Es decir, los tres casos, aun con sus evidentes diferencias, conservan la común matriz de la elección, deliberada o no, de la escuela, para descargar pulsiones de extrema violencia, justamente en un ámbito que está creado exactamente para lo contrario: para construir no para destruir, para incorporar humanidad y raciocinio, para apuntalar aquellos valores personales y sociales que nos permiten convivir -vivir con- en sociedad.

Es precisamente la escuela, a veces, la última trinchera en que se libra una desigual batalla: es el último ámbito de inclusión y si éste “falla” de alguna manera, tenemos un excluido, con su cóctel de frustración, resentimiento y violencia -estar fuera del sistema también es una forma de violencia-, que puede actuar como combustible peligroso ante cualquier disparador.

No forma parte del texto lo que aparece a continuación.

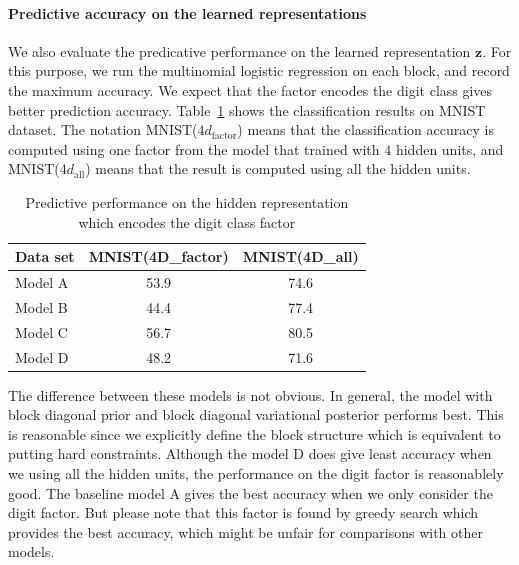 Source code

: \paragraph{Predictive accuracy on the learned representations}
We also evaluate the predicative performance on the learned representation $\mathbf{z}$. For this purpose, we run the multinomial logistic regression on each block, and record the maximum accuracy. We expect that the factor encodes the digit class gives better prediction accuracy. Table~\ref{tab:regression} shows the classification results on MNIST dataset. The notation MNIST($4d_{\text{factor}}$) means that the classification accuracy is computed using one factor from the model that trained with $4$ hidden units, and MNIST($4d_{\text{all}}$) means that the result is computed using all the hidden units.

\begin{table}[htb]
	\begin{center}
		\begin{small}
			\begin{sc}
				\begin{tabular}{lcc}
					\hline
					Data set & MNIST(4D\_factor) & MNIST(4D\_all)  \\
					\hline
					Model A& 53.9  & 74.6\\
					Model B &44.4 & 77.4\\
					Model C & 56.7 &80.5\\
					Model D & 48.2 & 71.6\\
					\hline
				\end{tabular}
			\end{sc}
		\end{small}
        \vspace{0.2cm}
		\caption{Predictive performance on the hidden representation which encodes the digit class factor}
\vspace{-0.5cm}		
\label{tab:regression}
	\end{center}
\end{table}

The difference between these models is not obvious. In general, the model with block diagonal prior and block diagonal variational posterior performs best. This is reasonable since we explicitly define the block structure which is equivalent to putting hard constraints. Although the model D does give least accuracy when we using all the hidden units, the performance on the digit factor is reasonablely good. The baseline model A gives the best accuracy when we only consider the digit factor. But please note that this factor is found by greedy search which provides the best accuracy, which might be unfair for comparisons with other models.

Pero es muy fácil y también muy injusto responsabilizar a la escuela por su “fracaso” y su perversa y violenta consecuencia directa. En una sociedad casi militarizada, armada hasta los dientes, con mensajes cotidianos violentos, es probable que situaciones de esta naturaleza se reproduzcan. Las sociedades, después del estupor inicial, tenemos que insistir hasta el cansancio con el mensaje de amor, contención, humanidad y conocimiento que una escuela por definición tiene. Y para ello hay que vestir la escuela, cuidarla, protegerla. Las escuelas son nuestros hijos, las escuelas somos nosotros.